(Exercise goal):
Note each line in the data holding the string "itemize" and report it.

BEGIN Supplied material

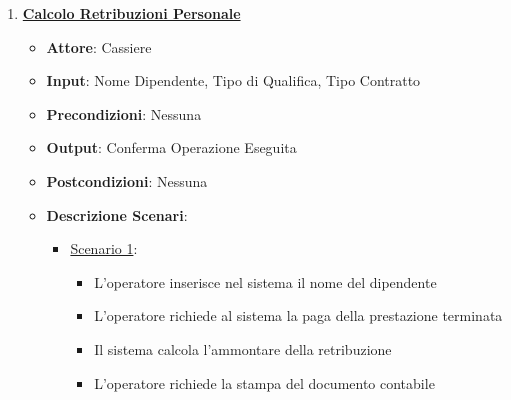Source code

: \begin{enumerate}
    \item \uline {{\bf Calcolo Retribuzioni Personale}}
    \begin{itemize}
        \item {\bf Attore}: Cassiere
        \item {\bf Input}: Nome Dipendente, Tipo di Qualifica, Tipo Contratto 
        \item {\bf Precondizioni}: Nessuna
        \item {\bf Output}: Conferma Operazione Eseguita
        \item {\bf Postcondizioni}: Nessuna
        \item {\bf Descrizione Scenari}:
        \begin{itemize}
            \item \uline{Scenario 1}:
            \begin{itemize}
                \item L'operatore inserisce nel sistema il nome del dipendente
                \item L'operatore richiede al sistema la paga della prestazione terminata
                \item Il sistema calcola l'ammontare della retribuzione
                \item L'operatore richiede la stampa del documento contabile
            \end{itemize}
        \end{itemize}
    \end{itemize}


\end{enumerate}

END Supplied material
BEGIN Supplied material

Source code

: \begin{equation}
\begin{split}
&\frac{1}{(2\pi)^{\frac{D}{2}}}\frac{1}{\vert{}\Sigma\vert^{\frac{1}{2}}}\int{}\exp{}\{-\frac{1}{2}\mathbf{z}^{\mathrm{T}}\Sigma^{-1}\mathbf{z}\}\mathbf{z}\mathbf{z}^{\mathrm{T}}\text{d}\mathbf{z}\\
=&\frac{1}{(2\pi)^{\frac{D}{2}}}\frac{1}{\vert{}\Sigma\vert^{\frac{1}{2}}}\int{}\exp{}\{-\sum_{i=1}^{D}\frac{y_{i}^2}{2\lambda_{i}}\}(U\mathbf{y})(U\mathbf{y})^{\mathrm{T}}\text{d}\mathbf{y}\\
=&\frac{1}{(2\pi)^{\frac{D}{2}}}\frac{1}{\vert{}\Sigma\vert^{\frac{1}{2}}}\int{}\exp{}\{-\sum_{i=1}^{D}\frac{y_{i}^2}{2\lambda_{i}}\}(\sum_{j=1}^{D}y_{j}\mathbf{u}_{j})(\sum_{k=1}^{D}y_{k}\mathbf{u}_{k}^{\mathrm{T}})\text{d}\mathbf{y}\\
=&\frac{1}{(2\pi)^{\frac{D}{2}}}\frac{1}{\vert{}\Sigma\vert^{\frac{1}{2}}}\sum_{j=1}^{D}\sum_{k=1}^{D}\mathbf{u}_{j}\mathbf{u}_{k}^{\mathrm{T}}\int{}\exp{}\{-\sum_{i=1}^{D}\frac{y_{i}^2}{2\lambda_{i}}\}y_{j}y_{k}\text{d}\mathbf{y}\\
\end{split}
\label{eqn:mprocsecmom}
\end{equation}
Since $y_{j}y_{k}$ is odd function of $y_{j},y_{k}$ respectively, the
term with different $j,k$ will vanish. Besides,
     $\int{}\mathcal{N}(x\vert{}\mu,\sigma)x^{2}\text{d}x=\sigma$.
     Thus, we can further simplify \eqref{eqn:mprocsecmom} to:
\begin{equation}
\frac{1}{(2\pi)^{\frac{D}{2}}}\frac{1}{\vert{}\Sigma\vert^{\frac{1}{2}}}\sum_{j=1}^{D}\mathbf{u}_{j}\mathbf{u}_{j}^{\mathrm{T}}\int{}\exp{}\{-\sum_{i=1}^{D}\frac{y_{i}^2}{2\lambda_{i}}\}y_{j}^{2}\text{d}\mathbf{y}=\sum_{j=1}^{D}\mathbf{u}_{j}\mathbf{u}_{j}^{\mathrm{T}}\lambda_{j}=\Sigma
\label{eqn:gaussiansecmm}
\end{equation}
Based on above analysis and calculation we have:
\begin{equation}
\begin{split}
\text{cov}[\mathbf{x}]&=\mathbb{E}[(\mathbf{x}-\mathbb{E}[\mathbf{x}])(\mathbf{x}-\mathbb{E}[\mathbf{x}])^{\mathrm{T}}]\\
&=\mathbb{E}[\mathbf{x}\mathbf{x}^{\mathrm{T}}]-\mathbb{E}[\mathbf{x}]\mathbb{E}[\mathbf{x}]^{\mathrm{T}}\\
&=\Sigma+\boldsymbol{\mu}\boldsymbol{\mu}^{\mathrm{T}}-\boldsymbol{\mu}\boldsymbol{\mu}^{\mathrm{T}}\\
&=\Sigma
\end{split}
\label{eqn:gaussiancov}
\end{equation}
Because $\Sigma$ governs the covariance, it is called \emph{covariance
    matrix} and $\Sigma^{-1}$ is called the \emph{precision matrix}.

END Supplied material
BEGIN Supplied material

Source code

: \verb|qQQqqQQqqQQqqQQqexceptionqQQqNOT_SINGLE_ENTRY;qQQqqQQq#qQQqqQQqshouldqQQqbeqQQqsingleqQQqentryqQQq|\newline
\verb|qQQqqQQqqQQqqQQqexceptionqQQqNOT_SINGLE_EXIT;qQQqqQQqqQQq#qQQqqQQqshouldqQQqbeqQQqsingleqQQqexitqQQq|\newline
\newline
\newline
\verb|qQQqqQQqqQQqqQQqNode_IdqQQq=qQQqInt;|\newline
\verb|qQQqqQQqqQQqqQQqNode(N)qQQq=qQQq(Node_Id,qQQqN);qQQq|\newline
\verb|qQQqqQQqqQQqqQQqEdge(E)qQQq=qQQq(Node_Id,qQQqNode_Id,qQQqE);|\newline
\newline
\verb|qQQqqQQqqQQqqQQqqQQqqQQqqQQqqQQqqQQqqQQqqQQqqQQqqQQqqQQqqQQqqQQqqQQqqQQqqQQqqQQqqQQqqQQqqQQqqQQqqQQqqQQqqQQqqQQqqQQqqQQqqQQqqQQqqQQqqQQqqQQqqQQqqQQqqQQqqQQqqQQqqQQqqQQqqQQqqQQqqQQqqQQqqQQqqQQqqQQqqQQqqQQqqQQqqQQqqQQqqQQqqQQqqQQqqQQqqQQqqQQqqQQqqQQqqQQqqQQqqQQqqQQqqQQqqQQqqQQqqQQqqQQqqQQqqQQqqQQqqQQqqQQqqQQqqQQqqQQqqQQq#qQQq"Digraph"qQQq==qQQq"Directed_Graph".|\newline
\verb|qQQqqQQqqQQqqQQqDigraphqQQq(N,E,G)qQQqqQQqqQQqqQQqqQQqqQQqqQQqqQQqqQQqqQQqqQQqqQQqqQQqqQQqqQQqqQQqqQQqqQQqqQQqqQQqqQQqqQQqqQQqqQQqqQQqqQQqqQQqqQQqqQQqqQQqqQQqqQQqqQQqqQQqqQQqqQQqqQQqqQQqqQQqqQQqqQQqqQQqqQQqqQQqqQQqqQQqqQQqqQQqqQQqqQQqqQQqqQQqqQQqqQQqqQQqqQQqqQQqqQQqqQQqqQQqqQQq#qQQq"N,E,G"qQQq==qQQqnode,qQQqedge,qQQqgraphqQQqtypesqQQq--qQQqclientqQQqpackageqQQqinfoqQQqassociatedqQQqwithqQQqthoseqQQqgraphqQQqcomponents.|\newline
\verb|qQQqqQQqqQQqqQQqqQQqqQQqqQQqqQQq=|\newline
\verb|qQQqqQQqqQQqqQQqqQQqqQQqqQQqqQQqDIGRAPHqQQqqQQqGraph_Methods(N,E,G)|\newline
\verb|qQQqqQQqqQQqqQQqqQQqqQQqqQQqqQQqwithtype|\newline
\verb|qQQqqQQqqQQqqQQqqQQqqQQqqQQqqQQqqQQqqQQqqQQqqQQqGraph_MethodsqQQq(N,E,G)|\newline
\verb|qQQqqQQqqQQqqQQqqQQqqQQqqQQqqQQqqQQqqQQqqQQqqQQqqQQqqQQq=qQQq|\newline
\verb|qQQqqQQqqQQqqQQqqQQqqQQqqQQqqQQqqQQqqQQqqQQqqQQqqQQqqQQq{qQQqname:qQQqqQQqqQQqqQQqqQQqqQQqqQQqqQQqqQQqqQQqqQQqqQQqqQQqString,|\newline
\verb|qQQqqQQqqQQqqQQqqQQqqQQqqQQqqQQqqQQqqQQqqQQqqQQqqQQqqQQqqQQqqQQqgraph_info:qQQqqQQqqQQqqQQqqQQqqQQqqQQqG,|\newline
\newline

END Supplied material

(Your response):
    \begin{itemize}
        \begin{itemize}
            \begin{itemize}
            \end{itemize}
        \end{itemize}
    \end{itemize}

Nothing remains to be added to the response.